Tourism In Rajasthan
Rajasthan is a beautiful amalgamation of the old and new; the ancient and the modern. Rajasthan, or the Land of Kings, is true to its name with lavish forts and majestic palaces that are apt reminders of a rich, romantic past that speaks of heroism, honor and chivalry. Amidst a stark desert and surrounded by the Aravallis, India’s oldest mountain range, the State stands out like a beacon, attracting travelers with its rich art and culture. There are so many vibrant and colourful festivals held across the state that give visitors to Rajasthan a reason to celebrate almost throughout the year. A glittering jewel of India, Rajasthan has something for everyone so whether you are planning an adventurous holiday hoping for a rendezvous with tigers or a quiet sojourn gazing at the beauty of the golden sand-dunes; or to experience the many nuances of royalty - Rajasthan is the place for you. The fast-expanding cities like Jaipur, Jodhpur and Udaipur are a confluence of culture and modernity and despite the fact that the state has progressed steadily since Independence the people have still held on to their roots as is evident by their simple, warm nature and hospitality. No wonder, Rajasthan is one of the most sought-after tourist destinations and just about has it all; it is brimming with varied, amazing and incredible attractions.
History of Rajasthan
Rajasthan is home of the valiant Rajputs known for their bravery and chivalry, Rajasthan is said to have been a region where human settlement dated back to the early historical period. Archaeological excavations establish a connection with the Harappan culture, which dates to about 1000BC. In the period from 3000-500BC this region formed a part of the river valley inhabitation. The relics of Virat also speaks of the area being inhabited by the Pre-Aryan people of the oldest called Push Karara Nanya (modern Pushkar in Ajmer).
The first Aryan settlement here was at Dundhmer in modern Dundhar. The influence of Jainism and Buddhism, also spread to this region. It witnessed the rule of the Magadha, Kushanas and the Guptas, during which it was divided into Mahajanapadas and Janapadas. Rajasthan formed part of the Mauryan Empire in about 130-150AD and the Guptas ruled it in the 4th century.
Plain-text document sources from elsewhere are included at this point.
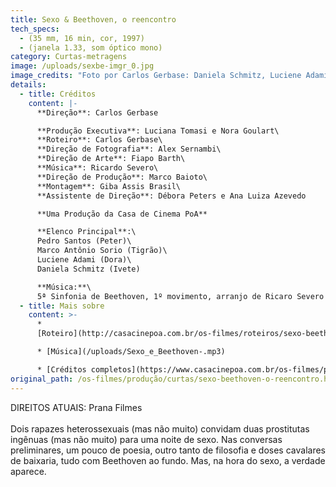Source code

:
 ```yaml
---
title: Sexo & Beethoven, o reencontro
tech_specs:
  - (35 mm, 16 min, cor, 1997)
  - (janela 1.33, som óptico mono)
category: Curtas-metragens
image: /uploads/sexbe-imgr_0.jpg
image_credits: "Foto por Carlos Gerbase: Daniela Schmitz, Luciene Adami"
details:
  - title: Créditos
    content: |-
      **Direção**: Carlos Gerbase

      **Produção Executiva**: Luciana Tomasi e Nora Goulart\
      **Roteiro**: Carlos Gerbase\
      **Direção de Fotografia**: Alex Sernambi\
      **Direção de Arte**: Fiapo Barth\
      **Música**: Ricardo Severo\
      **Direção de Produção**: Marco Baioto\
      **Montagem**: Giba Assis Brasil\
      **Assistente de Direção**: Débora Peters e Ana Luiza Azevedo

      **Uma Produção da Casa de Cinema PoA**

      **Elenco Principal**:\
      Pedro Santos (Peter)\
      Marco Antônio Sorio (Tigrão)\
      Luciene Adami (Dora)\
      Daniela Schmitz (Ivete)

      **Música:**\
      5ª Sinfonia de Beethoven, 1º movimento, arranjo de Ricaro Severo
  - title: Mais sobre
    content: >-
      *
      [Roteiro](http://casacinepoa.com.br/os-filmes/roteiros/sexo-beethoven-o-reencontro)

      * [Música](/uploads/Sexo_e_Beethoven-.mp3)

      * [Créditos completos](https://www.casacinepoa.com.br/os-filmes/produção/curtas/sexo-beethoven-o-reencontro-créditos-completos.html)
original_path: /os-filmes/produção/curtas/sexo-beethoven-o-reencontro.html
---
```

D﻿IREITOS ATUAIS: Prana Filmes\
\
Dois rapazes heterossexuais (mas não muito) convidam duas prostitutas ingênuas (mas não muito) para uma noite de sexo. Nas conversas preliminares, um pouco de poesia, outro tanto de filosofia e doses cavalares de baixaria, tudo com Beethoven ao fundo. Mas, na hora do sexo, a verdade aparece.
From about 640AD the Gujars, Pratiharas, Chauhans, Gahlots etc established their independent Kingdoms.
Internal rivalry between the Rajput Kingdoms led to the establishment of many strong Rajput Kingdoms, which resisted the supreme domination of the Mughals. The Mughal rule declined by about 1707AD and gave way to the Marathas. The Marathas were subdued by the British who disintegrated many of its areas. After Independence Rajasthan was organised into a state in 1956.
Art & Culture of Rajasthan
Every region has its very own dialect of music and dance. The Ghoomar dance from Udaipur and Kalbeliya dance of Jaisalmer have international recognition. Folk music is a vital part of Rajasthan culture. Songs are used to tell the legendary battles of Rajputs. Folk songs are commonly ballads, which relate heroic deeds, love stories, and religious or devotional songs known as bhajans and banis and often accompanied by musical instruments like dholak, sitar, sarangi etc.
Rajasthan is known for its traditional and colorful art. The block prints, tie and die prints, Bagaru prints, Sanganer prints, Zari embroidery are major export products from Rajasthan. Handicraft items like wooden furniture and handicrafts, carpets, blue potteries are some of the things you will find here. Rajasthan is also famous for textile, semi-precious stones and Handicraft.
Fair & Festival of Rajasthan
Rajasthan has an unending cycle of fairs and festivals throughout the year. They are perhaps the most colourful and spectacular in the whole of India. Rajasthani festivals give an insight to the colourful life style of the Rajasthani people and are mesmerizing with their folk dances, music, drama and animal races. Some of the main Fairs and festivals are Teej, Gangaur and the Pushkar Fair, Desert festival, Elephant Festival and the Camel festival which are now known worldwide.
Places to See of Rajasthan
Rajasthan India tourism highlights the kaleidoscope images of the princily state which conjures up - from the imposing forts and delicate palaces in Jaipur and Jodhpur, the lake cities of Udaipur and Pushkar, the painted towns of Shekhawati, the sand dunes of Jaisalmer to the national parks of Ranthambore, Bharatpur and Sariska - dazzle tourists from the world over.